Photo credit: Kevin McCauley
Photo credit: Kevin McCauley

In this era, Zagato was known for three other cars: the Maserati Biturbo Spider, the Aston Martin Volante, and the Alfa Romeo SZ. All make an appearance in the Zagato Stelvio’s brochure. They are variations on a simple theme: polarizing, simplistic, and inelegant, yet charming. The designs grow on you. “When you see a car and it is a little different from all the other cars,” said Elio Zagato, “a little strange, then it is a Zagato.”

Indeed, the Autech Zagato Stelvio is one of the automotive world’s strangest creations. The car’s proportions are stubby and tall and triangular, its greenhouse rising out of its wraparound shoulders like a ziggurat. It looks like one car buried in another. The fender mirrors, a staple of Japanese motoring since time immemorial, are unmistakable and cartoonish here, flying upwards like gullwing doors. Zagato’s signature double-bubble roof makes an appearance, however subtly. The car’s miniscule grille is downturned in some sort of frowning face. And how many cars feature genuine NACA ducts on all four wheels? The answer begins and ends right here.


Photo credit: McCauley Creative,LLC
Photo credit: McCauley Creative,LLC



Myron Vernis may be too modest to admit this, but he is a cult figure among car collectors, the patron saint of eccentrics. His three-bay garage of obscurities, located outside Akron, Ohio is worshipped by eclectic collectors. When we met for this story, Vernis had just spent four months with his wife Kim in his homeland of Greece. While there, he regularly posted to Instagram—under the handle junkman356—glimpses of forgotten, under-championed obscurities, and shots of his somewhat tongue-in-cheek fleet. Not many people own two NSU Ro80s, a Corvette customized by George Barris, a 1935 Hoffman X8 (look it up), a one-of-two Porsche 914 converted to a pickup by Troutman and Barnes, and something called the “Leata Cabalero” (again, look it up).

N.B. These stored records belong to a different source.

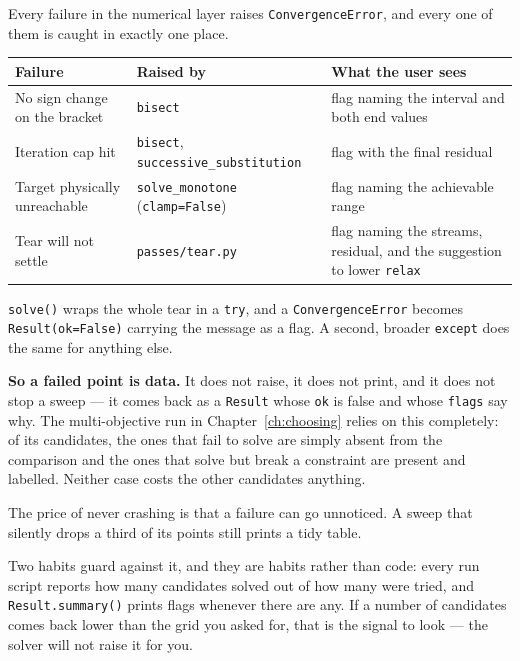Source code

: \documentclass[11pt,a4paper]{report}
\newcommand{\code}[1]{\texttt{\small #1}}
\begin{document}
Every failure in the numerical layer raises \code{ConvergenceError}, and
every one of them is caught in exactly one place.

\begin{center}
\small
\begin{tabular}{@{}p{4.3cm}p{4.0cm}p{4.6cm}@{}}
\toprule
Failure & Raised by & What the user sees \\
\midrule
No sign change on the bracket & \code{bisect} &
flag naming the interval and both end values \\[2pt]
Iteration cap hit & \code{bisect}, \code{successive\_substitution} &
flag with the final residual \\[2pt]
Target physically unreachable & \code{solve\_monotone} (\code{clamp=False}) &
flag naming the achievable range \\[2pt]
Tear will not settle & \code{passes/tear.py} &
flag naming the streams, residual, and the suggestion to lower
\code{relax} \\
\bottomrule
\end{tabular}
\end{center}

\code{solve()} wraps the whole tear in a \code{try}, and a
\code{ConvergenceError} becomes \code{Result(ok=False)} carrying the
message as a flag. A second, broader \code{except} does the same for
anything else.

\textbf{So a failed point is data.} It does not raise, it does not print,
and it does not stop a sweep --- it comes back as a \code{Result} whose
\code{ok} is false and whose \code{flags} say why. The multi-objective run
in Chapter~\ref{ch:choosing} relies on this completely: of its candidates,
the ones that fail to solve are simply absent from the comparison and the
ones that solve but break a constraint are present and labelled. Neither
case costs the other candidates anything.

\begin{caveat}[title={Caveat: silence is the risk this creates}]
The price of never crashing is that a failure can go unnoticed. A sweep
that silently drops a third of its points still prints a tidy table.

Two habits guard against it, and they are habits rather than code: every
run script reports how many candidates solved out of how many were tried,
and \code{Result.summary()} prints flags whenever there are any. If a
number of candidates comes back lower than the grid you asked for, that is
the signal to look --- the solver will not raise it for you.
\end{caveat}
\end{document}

Esoterica aside, his tastes usually run to Japanese cars. The rarer the better. And the Autech Zagato Stelvio finds good company among, say, the first of the Nissan Silvias, a Suzuki Alto Works RS-R, and the Honda Lady concept car built by Coggiola in 1976. Vernis has never been to Japan, but his affinity for Japanese rarities seems like a game of one-upsmanship played against himself.

In August 2019, Vernis brought Kim and his daughters, Allie and Zoe, to Monterey Car Week. He hadn’t intended to buy another car. But after a chance conversation at a local hotel, Vernis found himself wandering the grounds of the annual Bonhams auction during The Quail Motorsports Gathering. “When we were walking up to it, Kim says, what color is the car? I said, blue. And she said, that's not blue, that's green. Then we get up to it and she says, no, it's purple!”

Photo credit: Kevin McCauley
Photo credit: Kevin McCauley

Two days later, Vernis bid for the Stelvio over the phone. “It stalled at $25,000. It was a no-reserve car. I was getting really excited. Then someone else jumped in.” A minor bidding war emerged, and in the end, Vernis came out on top. After buyers fees, the car sold for about $45,000. “It should be way more. It's a hand-built, aluminum body from Zagato. Compared to an Alfa Romeo SZ of the same period, which are double that price...not only is it the best entry-level Zagato-bodied car you can find, it's probably the most reliable.”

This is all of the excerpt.